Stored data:
______________________________
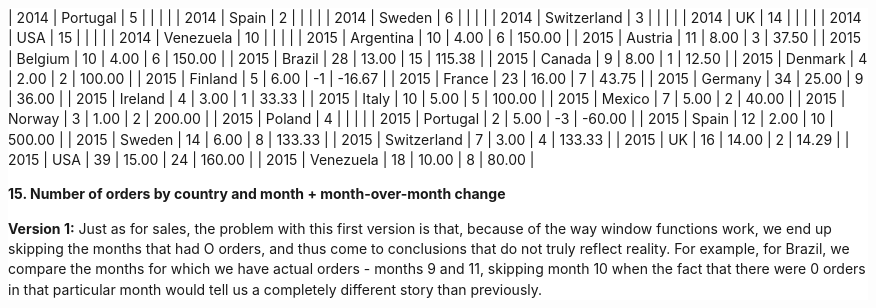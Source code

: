 | 2014 | Portugal    | 5         |                     |            |            |
| 2014 | Spain       | 2         |                     |            |            |
| 2014 | Sweden      | 6         |                     |            |            |
| 2014 | Switzerland | 3         |                     |            |            |
| 2014 | UK          | 14        |                     |            |            |
| 2014 | USA         | 15        |                     |            |            |
| 2014 | Venezuela   | 10        |                     |            |            |
| 2015 | Argentina   | 10        | 4.00                | 6          | 150.00     |
| 2015 | Austria     | 11        | 8.00                | 3          | 37.50      |
| 2015 | Belgium     | 10        | 4.00                | 6          | 150.00     |
| 2015 | Brazil      | 28        | 13.00               | 15         | 115.38     |
| 2015 | Canada      | 9         | 8.00                | 1          | 12.50      |
| 2015 | Denmark     | 4         | 2.00                | 2          | 100.00     |
| 2015 | Finland     | 5         | 6.00                | -1         | -16.67     |
| 2015 | France      | 23        | 16.00               | 7          | 43.75      |
| 2015 | Germany     | 34        | 25.00               | 9          | 36.00      |
| 2015 | Ireland     | 4         | 3.00                | 1          | 33.33      |
| 2015 | Italy       | 10        | 5.00                | 5          | 100.00     |
| 2015 | Mexico      | 7         | 5.00                | 2          | 40.00      |
| 2015 | Norway      | 3         | 1.00                | 2          | 200.00     |
| 2015 | Poland      | 4         |                     |            |            |
| 2015 | Portugal    | 2         | 5.00                | -3         | -60.00     |
| 2015 | Spain       | 12        | 2.00                | 10         | 500.00     |
| 2015 | Sweden      | 14        | 6.00                | 8          | 133.33     |
| 2015 | Switzerland | 7         | 3.00                | 4          | 133.33     |
| 2015 | UK          | 16        | 14.00               | 2          | 14.29      |
| 2015 | USA         | 39        | 15.00               | 24         | 160.00     |
| 2015 | Venezuela   | 18        | 10.00               | 8          | 80.00      |

**15. Number of orders by country and month + month-over-month change**

**Version 1:**
Just as for sales, the problem with this first version is that, because of the way window functions work, 
we end up skipping the months that had O orders, and thus come to conclusions that do not truly reflect reality. 
For example, for Brazil, we compare the months for which we have actual orders - months 9 and 11, 
skipping month 10 when the fact that there were 0 orders in that particular month would tell us a completely different story than previously.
______________________________
TASK DETAILS: Before copying, set the pictures aside; then give the records again exactly.

WRITTEN ANSWER:
Source code

: | 2014 | Portugal    | 5         |                     |            |            |
| 2014 | Spain       | 2         |                     |            |            |
| 2014 | Sweden      | 6         |                     |            |            |
| 2014 | Switzerland | 3         |                     |            |            |
| 2014 | UK          | 14        |                     |            |            |
| 2014 | USA         | 15        |                     |            |            |
| 2014 | Venezuela   | 10        |                     |            |            |
| 2015 | Argentina   | 10        | 4.00                | 6          | 150.00     |
| 2015 | Austria     | 11        | 8.00                | 3          | 37.50      |
| 2015 | Belgium     | 10        | 4.00                | 6          | 150.00     |
| 2015 | Brazil      | 28        | 13.00               | 15         | 115.38     |
| 2015 | Canada      | 9         | 8.00                | 1          | 12.50      |
| 2015 | Denmark     | 4         | 2.00                | 2          | 100.00     |
| 2015 | Finland     | 5         | 6.00                | -1         | -16.67     |
| 2015 | France      | 23        | 16.00               | 7          | 43.75      |
| 2015 | Germany     | 34        | 25.00               | 9          | 36.00      |
| 2015 | Ireland     | 4         | 3.00                | 1          | 33.33      |
| 2015 | Italy       | 10        | 5.00                | 5          | 100.00     |
| 2015 | Mexico      | 7         | 5.00                | 2          | 40.00      |
| 2015 | Norway      | 3         | 1.00                | 2          | 200.00     |
| 2015 | Poland      | 4         |                     |            |            |
| 2015 | Portugal    | 2         | 5.00                | -3         | -60.00     |
| 2015 | Spain       | 12        | 2.00                | 10         | 500.00     |
| 2015 | Sweden      | 14        | 6.00                | 8          | 133.33     |
| 2015 | Switzerland | 7         | 3.00                | 4          | 133.33     |
| 2015 | UK          | 16        | 14.00               | 2          | 14.29      |
| 2015 | USA         | 39        | 15.00               | 24         | 160.00     |
| 2015 | Venezuela   | 18        | 10.00               | 8          | 80.00      |

**15. Number of orders by country and month + month-over-month change**

**Version 1:**
Just as for sales, the problem with this first version is that, because of the way window functions work, 
we end up skipping the months that had O orders, and thus come to conclusions that do not truly reflect reality. 
For example, for Brazil, we compare the months for which we have actual orders - months 9 and 11, 
skipping month 10 when the fact that there were 0 orders in that particular month would tell us a completely different story than previously.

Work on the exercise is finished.